ACTIVITY: Repeat exactly, and only, the lines below starting at the line that contains "1469 | [Find" and ending at the line that contains "1480 | [Running", inclusive of both.
═════ GIVEN ENTRIES ═════
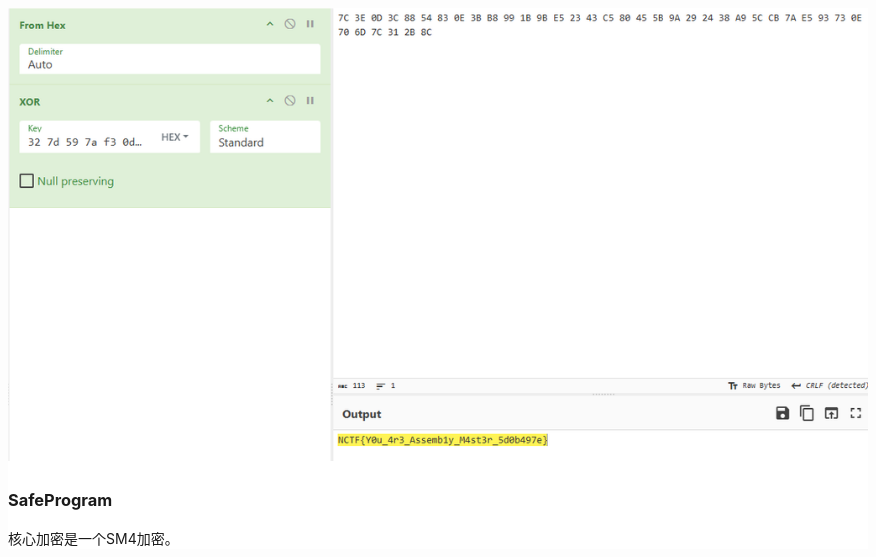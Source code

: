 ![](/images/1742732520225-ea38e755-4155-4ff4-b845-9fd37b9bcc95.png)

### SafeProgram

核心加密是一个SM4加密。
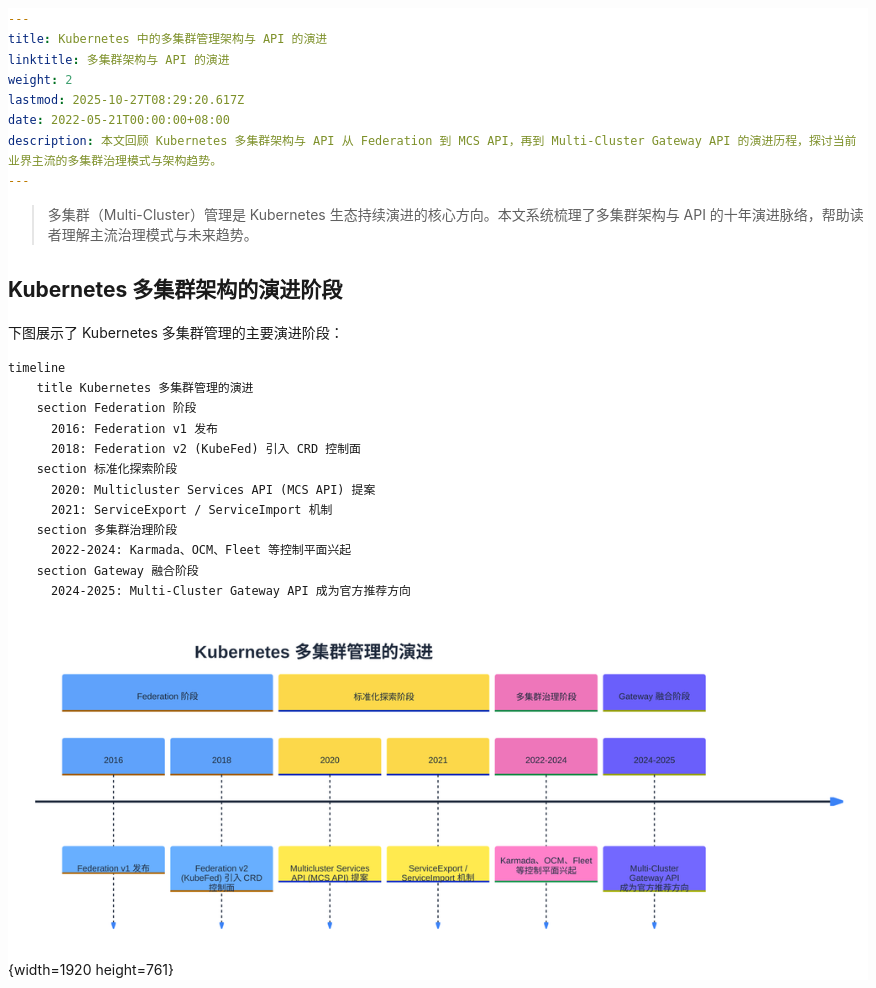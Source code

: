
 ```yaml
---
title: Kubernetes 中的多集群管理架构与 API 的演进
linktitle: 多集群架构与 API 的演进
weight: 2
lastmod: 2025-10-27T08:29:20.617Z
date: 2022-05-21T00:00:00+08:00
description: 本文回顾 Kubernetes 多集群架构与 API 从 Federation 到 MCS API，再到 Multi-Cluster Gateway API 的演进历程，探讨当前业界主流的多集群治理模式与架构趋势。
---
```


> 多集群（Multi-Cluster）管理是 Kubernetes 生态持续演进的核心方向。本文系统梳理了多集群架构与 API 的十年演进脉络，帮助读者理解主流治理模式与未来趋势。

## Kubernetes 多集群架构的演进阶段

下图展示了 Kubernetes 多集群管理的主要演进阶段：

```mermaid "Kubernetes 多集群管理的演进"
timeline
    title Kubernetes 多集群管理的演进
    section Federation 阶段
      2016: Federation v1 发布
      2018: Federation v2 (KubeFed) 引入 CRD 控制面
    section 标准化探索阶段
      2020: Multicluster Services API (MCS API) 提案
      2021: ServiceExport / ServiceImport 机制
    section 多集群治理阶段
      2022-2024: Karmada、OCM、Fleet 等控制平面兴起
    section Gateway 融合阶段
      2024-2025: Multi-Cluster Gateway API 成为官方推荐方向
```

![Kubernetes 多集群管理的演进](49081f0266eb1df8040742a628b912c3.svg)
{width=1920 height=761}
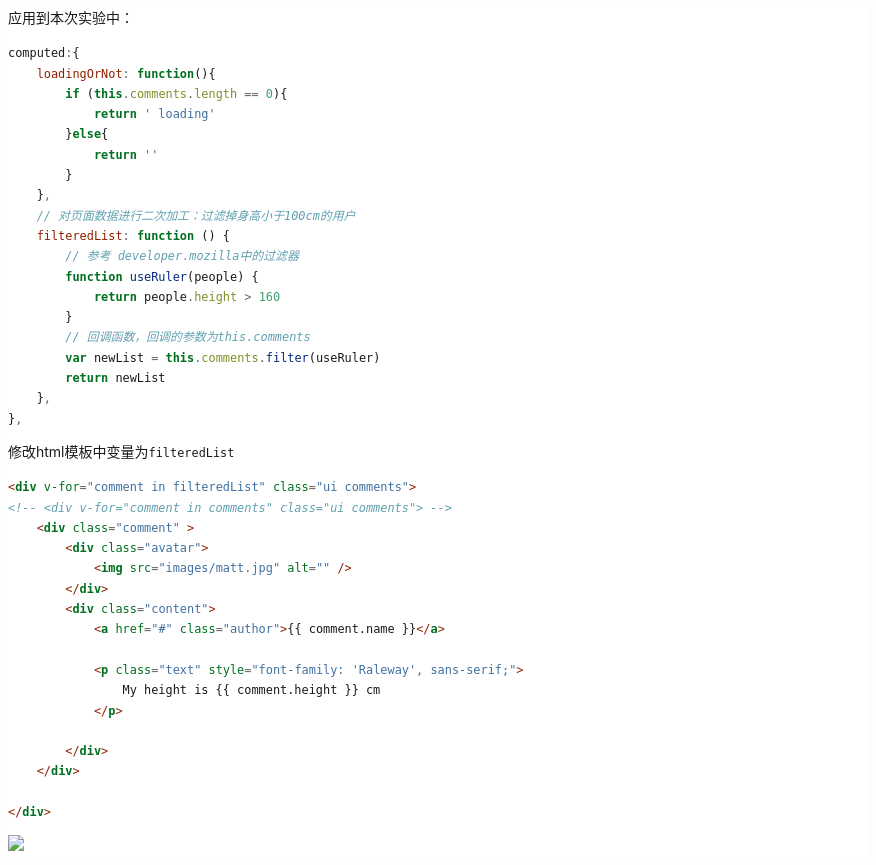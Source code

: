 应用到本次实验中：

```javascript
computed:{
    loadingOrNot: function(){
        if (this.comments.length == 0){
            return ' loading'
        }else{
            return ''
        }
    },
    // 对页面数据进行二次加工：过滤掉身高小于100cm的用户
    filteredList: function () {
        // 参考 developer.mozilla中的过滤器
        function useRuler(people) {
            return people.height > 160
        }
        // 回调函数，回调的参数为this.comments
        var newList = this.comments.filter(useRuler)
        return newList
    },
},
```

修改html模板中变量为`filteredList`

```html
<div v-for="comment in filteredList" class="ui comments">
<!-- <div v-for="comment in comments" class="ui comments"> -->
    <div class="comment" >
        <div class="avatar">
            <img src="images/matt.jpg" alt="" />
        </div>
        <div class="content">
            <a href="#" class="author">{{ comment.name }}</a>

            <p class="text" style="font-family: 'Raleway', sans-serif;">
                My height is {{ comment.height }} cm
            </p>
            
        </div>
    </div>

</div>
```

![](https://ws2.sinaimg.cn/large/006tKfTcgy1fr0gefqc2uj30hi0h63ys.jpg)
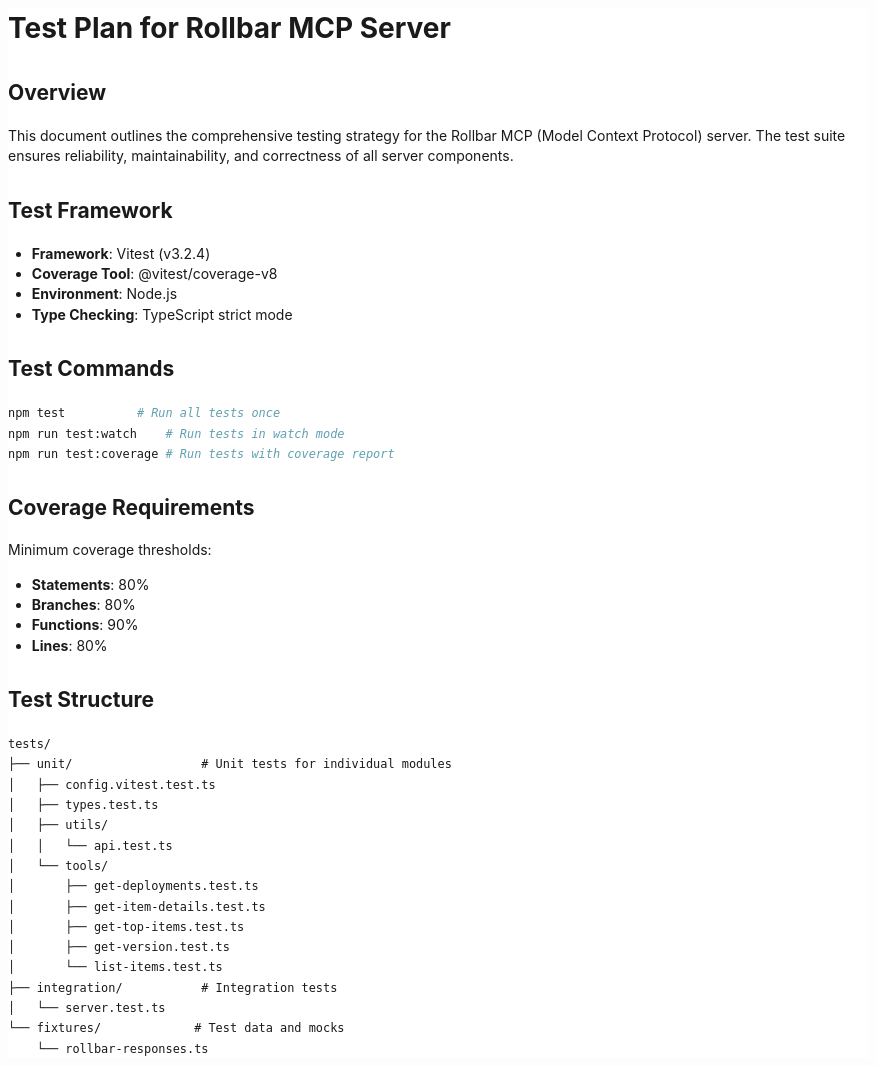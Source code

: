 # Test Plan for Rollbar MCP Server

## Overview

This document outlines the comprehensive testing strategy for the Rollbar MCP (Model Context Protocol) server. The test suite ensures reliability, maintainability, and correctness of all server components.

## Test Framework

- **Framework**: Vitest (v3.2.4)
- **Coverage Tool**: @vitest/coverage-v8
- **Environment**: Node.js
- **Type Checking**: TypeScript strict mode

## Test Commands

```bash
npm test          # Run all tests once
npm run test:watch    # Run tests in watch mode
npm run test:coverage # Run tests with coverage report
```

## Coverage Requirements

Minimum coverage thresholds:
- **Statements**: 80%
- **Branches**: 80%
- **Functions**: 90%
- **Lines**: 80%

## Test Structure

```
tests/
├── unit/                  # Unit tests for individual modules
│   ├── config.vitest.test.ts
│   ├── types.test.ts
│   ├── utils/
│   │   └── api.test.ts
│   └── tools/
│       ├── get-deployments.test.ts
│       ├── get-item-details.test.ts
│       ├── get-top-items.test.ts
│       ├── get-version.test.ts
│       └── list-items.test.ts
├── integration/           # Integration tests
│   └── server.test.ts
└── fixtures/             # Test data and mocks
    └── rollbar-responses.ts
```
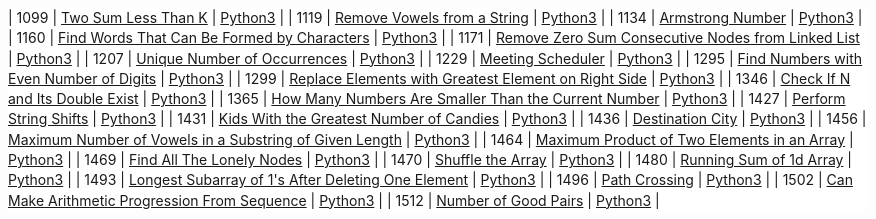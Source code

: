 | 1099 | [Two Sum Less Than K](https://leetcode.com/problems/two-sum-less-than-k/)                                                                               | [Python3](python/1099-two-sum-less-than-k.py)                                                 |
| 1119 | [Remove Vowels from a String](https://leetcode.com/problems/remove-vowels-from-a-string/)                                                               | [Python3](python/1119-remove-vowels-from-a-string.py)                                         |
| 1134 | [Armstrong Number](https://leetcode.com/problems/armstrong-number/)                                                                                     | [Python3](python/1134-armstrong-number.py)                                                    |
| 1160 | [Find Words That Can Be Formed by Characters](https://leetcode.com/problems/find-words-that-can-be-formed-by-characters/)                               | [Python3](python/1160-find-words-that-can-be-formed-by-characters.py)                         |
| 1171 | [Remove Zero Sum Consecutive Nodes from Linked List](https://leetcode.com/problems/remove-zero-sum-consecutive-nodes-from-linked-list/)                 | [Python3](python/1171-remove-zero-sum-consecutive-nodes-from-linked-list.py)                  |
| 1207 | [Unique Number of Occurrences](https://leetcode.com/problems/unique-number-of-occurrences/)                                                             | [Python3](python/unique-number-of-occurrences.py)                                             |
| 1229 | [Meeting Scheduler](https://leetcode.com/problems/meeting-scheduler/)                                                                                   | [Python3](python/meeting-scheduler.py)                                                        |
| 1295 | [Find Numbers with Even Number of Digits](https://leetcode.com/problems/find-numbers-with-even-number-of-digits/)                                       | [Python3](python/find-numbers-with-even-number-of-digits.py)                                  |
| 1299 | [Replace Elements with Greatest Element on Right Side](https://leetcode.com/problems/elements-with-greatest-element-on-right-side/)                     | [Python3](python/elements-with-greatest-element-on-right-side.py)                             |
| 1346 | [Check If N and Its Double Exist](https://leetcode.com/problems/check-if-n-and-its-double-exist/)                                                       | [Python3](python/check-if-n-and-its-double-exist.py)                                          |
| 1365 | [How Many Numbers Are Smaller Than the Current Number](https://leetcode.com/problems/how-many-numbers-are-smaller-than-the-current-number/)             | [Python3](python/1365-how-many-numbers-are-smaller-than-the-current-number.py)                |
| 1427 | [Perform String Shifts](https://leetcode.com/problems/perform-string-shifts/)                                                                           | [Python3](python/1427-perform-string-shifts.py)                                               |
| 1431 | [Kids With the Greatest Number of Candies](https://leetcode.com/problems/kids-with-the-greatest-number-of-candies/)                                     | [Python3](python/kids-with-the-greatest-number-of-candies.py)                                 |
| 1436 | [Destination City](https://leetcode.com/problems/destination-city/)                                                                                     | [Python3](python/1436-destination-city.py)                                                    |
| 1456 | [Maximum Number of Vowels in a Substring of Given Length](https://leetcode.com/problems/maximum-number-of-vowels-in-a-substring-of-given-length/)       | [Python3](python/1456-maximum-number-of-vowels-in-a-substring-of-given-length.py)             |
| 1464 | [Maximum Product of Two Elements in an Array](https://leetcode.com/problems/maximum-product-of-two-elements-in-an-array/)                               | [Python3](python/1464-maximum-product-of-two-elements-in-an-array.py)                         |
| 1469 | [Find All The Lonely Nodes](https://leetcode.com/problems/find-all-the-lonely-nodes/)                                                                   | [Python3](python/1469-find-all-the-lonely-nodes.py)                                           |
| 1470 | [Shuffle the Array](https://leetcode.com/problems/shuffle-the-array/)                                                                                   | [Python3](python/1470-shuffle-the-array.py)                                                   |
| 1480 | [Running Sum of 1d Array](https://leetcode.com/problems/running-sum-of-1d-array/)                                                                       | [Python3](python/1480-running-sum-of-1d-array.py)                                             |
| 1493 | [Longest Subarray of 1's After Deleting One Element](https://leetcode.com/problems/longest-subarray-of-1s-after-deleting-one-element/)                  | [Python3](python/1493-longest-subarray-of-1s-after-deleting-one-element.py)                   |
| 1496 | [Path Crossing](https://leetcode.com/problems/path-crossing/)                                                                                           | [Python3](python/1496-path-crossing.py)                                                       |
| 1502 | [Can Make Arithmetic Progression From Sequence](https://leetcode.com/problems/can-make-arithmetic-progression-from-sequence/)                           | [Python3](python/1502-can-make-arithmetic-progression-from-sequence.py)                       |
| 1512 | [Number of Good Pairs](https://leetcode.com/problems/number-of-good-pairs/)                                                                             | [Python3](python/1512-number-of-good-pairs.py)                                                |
═════
EXERCISE RESULT:
| 1469 | [Find All The Lonely Nodes](https://leetcode.com/problems/find-all-the-lonely-nodes/)                                                                   | [Python3](python/1469-find-all-the-lonely-nodes.py)                                           |
| 1470 | [Shuffle the Array](https://leetcode.com/problems/shuffle-the-array/)                                                                                   | [Python3](python/1470-shuffle-the-array.py)                                                   |
| 1480 | [Running Sum of 1d Array](https://leetcode.com/problems/running-sum-of-1d-array/)                                                                       | [Python3](python/1480-running-sum-of-1d-array.py)                                             |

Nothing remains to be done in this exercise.